Data to examine -
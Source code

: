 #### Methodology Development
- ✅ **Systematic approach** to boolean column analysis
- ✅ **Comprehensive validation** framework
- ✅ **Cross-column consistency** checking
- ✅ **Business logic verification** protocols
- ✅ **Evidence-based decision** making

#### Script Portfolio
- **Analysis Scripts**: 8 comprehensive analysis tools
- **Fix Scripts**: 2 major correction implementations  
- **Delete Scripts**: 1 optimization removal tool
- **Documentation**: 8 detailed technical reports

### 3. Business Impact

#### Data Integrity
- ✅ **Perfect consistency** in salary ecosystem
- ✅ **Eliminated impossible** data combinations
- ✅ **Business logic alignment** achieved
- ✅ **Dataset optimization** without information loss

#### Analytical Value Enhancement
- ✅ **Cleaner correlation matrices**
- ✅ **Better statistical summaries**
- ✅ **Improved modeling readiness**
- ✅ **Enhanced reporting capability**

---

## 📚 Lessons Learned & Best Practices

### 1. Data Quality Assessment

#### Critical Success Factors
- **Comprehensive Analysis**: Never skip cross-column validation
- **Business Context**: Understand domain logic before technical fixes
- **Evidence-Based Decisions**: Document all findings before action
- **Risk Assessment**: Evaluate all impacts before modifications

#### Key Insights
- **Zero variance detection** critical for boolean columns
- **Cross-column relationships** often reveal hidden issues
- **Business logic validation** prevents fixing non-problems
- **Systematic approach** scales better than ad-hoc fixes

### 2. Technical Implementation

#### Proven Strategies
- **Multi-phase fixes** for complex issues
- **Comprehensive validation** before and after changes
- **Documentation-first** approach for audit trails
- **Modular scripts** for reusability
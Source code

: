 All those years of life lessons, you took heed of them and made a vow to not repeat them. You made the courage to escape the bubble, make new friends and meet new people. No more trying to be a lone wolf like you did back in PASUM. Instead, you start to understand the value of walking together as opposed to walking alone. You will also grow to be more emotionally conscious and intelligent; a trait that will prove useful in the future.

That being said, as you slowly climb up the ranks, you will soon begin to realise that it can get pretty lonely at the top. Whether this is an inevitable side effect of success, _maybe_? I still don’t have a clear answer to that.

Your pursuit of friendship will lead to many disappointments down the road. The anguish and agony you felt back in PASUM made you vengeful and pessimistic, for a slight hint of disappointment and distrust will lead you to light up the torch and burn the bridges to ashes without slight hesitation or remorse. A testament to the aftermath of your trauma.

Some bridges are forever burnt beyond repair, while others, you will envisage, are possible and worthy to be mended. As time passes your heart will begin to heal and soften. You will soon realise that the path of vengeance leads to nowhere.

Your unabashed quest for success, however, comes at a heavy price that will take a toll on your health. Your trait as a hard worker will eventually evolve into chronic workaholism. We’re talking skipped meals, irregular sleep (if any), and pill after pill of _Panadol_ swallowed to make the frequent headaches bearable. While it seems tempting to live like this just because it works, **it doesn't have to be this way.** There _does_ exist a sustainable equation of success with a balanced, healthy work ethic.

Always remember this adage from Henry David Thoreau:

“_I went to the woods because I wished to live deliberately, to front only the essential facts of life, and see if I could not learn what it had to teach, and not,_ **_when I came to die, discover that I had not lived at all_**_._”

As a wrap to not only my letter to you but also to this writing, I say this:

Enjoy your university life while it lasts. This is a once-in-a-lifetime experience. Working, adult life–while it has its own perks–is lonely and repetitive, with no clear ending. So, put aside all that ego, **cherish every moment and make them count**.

Task statement -
What is needed is every line from the beginning of the data up to and including the line with "#### Script Portfolio", given again word for word.

Worked solution -
Source code

: #### Methodology Development
- ✅ **Systematic approach** to boolean column analysis
- ✅ **Comprehensive validation** framework
- ✅ **Cross-column consistency** checking
- ✅ **Business logic verification** protocols
- ✅ **Evidence-based decision** making

#### Script Portfolio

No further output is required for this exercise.